Another factor contributing to the issue is the escalating number of vacant yet unavailable apartments in the area. Primarily second homes, investment properties and vacation rentals, these properties sit empty much of the time, chipping further away at the amount of housing available for renters and buyers alike. Many new luxury condos and apartments in the city serve as second homes or rental properties for New Yorkers, including many who fled the city during the pandemic.

Yet another issue dampening new construction activity is the city’s archaic property tax system, which places a higher tax burden on rental buildings, scaring away many developers from building new apartment and condo properties. Additionally, regulations require developers to set aside at least 25% of units in new buildings for affordable housing, cutting into landlords’ profits.

Even though non-stop construction activity is the norm in hotspots like the Brooklyn waterfront and Long Island City, and the total number of apartments across the area continues to rise, inventory has been scant for a while. In Manhattan in May 2022, for example, there were 13,933 rentals available on the market; in May 2019, 21,881 units were available.

Meanwhile, asking rents across NYC have been hitting record highs. For the first time this past May, the median asking rent in Manhattan hit $5,000 per month. The citywide median asking rent for that period hit $3,349, another record.

Home values are equally daunting across NYC. For instance, in the second quarter of 2022, the average price for a Manhattan co-op or condo stood at $2.1 million, and the median price stood at $1.2 million. However, the Fed raised interest rates for the first time earlier this year, and rates are expected to increase more through the rest of the year. Higher mortgage interest rates reduce consumers’ buying power, forcing many to keep renting. With more renters choking the market, bidding wars have been breaking out for rentals, even in not-so-popular areas.

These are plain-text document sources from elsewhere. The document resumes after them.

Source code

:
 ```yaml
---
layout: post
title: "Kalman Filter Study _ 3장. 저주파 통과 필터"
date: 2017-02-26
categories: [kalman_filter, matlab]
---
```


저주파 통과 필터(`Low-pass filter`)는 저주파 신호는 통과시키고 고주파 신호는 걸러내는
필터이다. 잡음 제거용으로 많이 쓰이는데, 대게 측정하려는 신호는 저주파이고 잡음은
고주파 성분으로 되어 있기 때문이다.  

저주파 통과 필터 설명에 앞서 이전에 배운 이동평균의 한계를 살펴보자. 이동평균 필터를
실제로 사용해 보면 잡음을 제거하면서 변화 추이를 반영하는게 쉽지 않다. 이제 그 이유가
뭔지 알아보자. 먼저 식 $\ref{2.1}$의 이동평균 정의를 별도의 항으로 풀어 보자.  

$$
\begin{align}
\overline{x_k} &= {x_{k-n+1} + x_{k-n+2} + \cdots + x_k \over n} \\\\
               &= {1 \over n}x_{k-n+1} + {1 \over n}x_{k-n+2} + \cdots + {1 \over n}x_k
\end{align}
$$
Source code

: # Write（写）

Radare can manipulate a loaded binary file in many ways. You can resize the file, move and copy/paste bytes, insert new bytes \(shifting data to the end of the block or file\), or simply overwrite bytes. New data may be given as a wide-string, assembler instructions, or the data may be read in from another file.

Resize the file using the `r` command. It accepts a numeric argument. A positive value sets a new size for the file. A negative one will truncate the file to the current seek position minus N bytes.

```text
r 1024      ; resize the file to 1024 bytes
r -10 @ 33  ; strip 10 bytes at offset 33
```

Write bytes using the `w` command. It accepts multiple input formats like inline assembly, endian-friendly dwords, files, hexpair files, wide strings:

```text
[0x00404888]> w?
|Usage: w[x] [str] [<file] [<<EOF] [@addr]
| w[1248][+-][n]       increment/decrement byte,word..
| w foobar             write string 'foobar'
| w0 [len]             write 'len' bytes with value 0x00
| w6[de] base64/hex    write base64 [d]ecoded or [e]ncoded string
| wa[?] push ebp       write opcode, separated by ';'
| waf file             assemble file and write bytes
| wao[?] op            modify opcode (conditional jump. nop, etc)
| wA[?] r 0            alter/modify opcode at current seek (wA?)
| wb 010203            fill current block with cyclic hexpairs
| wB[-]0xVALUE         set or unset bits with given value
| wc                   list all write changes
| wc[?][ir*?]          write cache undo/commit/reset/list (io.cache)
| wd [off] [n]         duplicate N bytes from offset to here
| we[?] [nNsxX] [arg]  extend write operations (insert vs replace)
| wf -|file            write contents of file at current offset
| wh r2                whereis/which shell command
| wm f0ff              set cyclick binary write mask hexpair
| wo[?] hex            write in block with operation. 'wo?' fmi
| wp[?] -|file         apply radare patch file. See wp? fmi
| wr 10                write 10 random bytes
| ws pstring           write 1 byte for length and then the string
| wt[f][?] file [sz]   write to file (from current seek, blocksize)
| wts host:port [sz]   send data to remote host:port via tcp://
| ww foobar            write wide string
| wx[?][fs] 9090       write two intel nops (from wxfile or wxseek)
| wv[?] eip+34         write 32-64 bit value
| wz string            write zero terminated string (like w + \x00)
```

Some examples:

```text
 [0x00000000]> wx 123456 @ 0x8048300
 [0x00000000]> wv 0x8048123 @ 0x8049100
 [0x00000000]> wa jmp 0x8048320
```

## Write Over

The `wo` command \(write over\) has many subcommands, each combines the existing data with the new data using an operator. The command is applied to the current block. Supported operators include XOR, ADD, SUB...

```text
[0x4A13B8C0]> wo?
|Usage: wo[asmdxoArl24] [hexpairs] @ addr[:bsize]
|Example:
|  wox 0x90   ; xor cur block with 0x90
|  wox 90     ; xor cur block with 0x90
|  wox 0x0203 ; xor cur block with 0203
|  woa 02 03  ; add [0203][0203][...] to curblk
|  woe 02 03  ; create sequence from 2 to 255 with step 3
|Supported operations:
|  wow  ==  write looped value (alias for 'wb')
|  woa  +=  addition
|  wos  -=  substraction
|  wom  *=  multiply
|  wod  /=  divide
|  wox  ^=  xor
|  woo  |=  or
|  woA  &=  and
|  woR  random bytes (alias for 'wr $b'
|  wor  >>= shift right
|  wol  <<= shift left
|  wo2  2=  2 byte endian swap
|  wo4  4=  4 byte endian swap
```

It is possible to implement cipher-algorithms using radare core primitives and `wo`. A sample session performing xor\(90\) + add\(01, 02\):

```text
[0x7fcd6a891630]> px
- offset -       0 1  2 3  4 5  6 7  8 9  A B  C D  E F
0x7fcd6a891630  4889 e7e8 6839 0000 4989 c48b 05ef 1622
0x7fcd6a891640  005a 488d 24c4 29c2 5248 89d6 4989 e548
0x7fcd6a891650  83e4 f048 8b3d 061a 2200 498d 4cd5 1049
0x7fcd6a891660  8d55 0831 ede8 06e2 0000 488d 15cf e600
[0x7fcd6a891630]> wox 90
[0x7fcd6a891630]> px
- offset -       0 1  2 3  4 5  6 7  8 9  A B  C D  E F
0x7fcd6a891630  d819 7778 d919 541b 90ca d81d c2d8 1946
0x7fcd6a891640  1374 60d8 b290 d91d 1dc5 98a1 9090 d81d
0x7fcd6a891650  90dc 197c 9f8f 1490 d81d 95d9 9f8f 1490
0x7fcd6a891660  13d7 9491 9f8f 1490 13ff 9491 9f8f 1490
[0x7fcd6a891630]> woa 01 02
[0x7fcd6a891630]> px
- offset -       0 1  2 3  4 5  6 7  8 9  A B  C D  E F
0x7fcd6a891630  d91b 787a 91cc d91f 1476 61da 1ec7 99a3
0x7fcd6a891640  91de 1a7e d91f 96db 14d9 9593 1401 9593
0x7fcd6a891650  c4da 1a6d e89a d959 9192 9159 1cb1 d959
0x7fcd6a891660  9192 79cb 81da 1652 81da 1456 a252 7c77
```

As noted previously, most of the little new construction being built is luxury housing with sky-high price tags. Between 2017 and 2021, the NYC area lost 96,000 apartments renting below $1,500 per month. During that same period, the city gained 107,000 new apartments renting at $2,300 and higher.

Meanwhile, the vacancy rate for units priced below $1,500 per month is now below 1% while the rate for apartments renting for $2,300 or more per month stands at just below 13%.

Adding insult to injury, new construction has been especially stagnant in suburban areas. Over the last decade, the vast majority of new housing in the area has occurred in the five NYC boroughs and North New Jersey. In other places, including Long Island, Westchester County and Southwest Connecticut, hardly any new units have been delivered in recent years.

One silver lining for the ongoing housing shortage is that prices should start equalizing once construction picks up again. However, it could take many years for the industry to build the number of units needed to keep housing accessible and reasonably affordable for many New Yorkers. In the meantime, bidding wars for homes and apartments across the city will likely continue, and prices could keep rising for the foreseeable future. For now, finding a place to live in NYC will likely continue to be an uphill battle for many.